Re: indexing bigdata

2012-03-09 Thread Robert Stewart
It very much depends on your data and also what query features you will use.  
How many fields, the size of each field, how many unique values per field, how 
many fields are stored vs. only indexed, etc.  I have a system with 3+ billion 
does, and each instance (each index core) has 120million docs and it flies.  
But the documents are tiny only 3 fields each, and the search is very simple 
single keyword match.  On another system we only have 7 million docs per 
instance and it is slower because documents are much much larger with many more 
fields, and we do a lot of faceting and other advanced search features.
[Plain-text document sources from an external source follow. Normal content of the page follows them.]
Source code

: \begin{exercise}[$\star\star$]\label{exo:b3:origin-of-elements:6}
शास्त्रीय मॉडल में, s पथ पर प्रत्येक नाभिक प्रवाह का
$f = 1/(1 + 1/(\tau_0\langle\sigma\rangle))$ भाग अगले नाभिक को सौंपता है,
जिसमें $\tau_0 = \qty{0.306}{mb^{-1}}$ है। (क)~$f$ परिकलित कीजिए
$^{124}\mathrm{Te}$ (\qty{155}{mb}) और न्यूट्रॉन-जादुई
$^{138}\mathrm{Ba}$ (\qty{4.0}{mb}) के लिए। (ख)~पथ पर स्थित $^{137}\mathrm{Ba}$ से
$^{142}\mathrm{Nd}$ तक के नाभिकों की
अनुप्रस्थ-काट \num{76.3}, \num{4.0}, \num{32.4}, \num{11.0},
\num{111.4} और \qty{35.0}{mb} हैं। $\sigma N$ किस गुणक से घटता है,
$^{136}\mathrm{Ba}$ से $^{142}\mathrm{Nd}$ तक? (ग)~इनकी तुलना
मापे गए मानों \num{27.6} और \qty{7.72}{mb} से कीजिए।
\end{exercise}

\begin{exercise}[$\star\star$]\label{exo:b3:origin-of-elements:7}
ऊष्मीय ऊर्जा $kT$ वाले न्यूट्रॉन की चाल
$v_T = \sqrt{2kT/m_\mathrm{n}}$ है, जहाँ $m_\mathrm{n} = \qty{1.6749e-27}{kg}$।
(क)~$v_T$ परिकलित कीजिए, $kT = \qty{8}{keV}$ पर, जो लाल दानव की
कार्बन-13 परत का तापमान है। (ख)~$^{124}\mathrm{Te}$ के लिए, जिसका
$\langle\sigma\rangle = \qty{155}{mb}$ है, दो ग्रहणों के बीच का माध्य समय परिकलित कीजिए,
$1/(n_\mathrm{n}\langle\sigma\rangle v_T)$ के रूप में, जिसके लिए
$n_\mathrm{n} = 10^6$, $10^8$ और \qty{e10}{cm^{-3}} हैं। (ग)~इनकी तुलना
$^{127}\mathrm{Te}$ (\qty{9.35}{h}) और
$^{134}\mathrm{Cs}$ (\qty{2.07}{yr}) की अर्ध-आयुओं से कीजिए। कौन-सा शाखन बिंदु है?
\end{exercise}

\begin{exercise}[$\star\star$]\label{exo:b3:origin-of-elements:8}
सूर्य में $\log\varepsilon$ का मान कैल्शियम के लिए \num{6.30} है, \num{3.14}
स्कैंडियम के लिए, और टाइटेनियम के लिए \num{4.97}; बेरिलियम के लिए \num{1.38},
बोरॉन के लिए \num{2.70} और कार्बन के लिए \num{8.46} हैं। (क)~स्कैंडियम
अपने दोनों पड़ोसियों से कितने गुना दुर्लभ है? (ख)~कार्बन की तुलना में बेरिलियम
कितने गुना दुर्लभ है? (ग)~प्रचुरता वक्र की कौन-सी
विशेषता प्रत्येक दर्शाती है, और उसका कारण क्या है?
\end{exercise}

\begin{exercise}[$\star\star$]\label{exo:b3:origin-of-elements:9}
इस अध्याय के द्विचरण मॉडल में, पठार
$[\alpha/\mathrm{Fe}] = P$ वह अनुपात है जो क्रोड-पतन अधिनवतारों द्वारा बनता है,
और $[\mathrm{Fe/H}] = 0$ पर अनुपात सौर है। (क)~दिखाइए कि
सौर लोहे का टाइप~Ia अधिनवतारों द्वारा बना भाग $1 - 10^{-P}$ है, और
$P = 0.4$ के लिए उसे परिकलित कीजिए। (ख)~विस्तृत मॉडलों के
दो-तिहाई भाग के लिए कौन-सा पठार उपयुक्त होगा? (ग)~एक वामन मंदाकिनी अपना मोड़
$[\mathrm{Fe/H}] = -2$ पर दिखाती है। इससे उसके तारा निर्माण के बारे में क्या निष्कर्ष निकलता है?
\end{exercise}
Also other factors such as what type of features you will use for search 
(faceting, field collapsing, wildcard queries, etc.) can all increase search 
time vs. just simple keyword search.

Unfortunately it is one of those things you need to try it out to really get an 
answer IMO.


On Mar 8, 2012, at 11:39 PM, Sharath Jagannath wrote:

 Ok, My bad. I should have put it in a better way.
 Is it good idea to have all the 30M docs on a single instance, or should I
 consider distributed set-up.
 I have synthesized the data and the have configured schema and have made
 suitable changes to the config. Have tested out with a smaller data-set on
 my laptop and have a good work flow set-up.
 
 I do not have a big machine and test it out.
 Wanted to make sure I have insight in either option I have before I decide
 to spin-up an amazon instance.
 
 Thanks,
 Sharath
 
 On Thu, Mar 8, 2012 at 6:18 PM, Erick Erickson erickerick...@gmail.comwrote:
 
 Your question is really unanswerable, there are about a zillion
 factors that could influence the answer. I can index 5-7K docs/second
 so it's efficient. Others can index only a fraction of that. It all
 depends...
 
 Try it and see is about the only way to answer.
 
 Best
 Erick
 
 On Thu, Mar 8, 2012 at 1:35 PM, Sharath Jagannath
 shotsonclo...@gmail.com wrote:
 Is indexing around 30 Million documents in a single solr instance
 efficient?
 Has somebody experimented it? Planning to use it for an autosuggest
 feature
 I am implementing, so expecting the response in few milliseconds.
 Should I be looking at sharding?
 
 Thanks,
 Sharath
 



Re: indexing bigdata

2012-03-08 Thread Erick Erickson
Your question is really unanswerable, there are about a zillion
factors that could influence the answer. I can index 5-7K docs/second
so it's efficient. Others can index only a fraction of that. It all depends...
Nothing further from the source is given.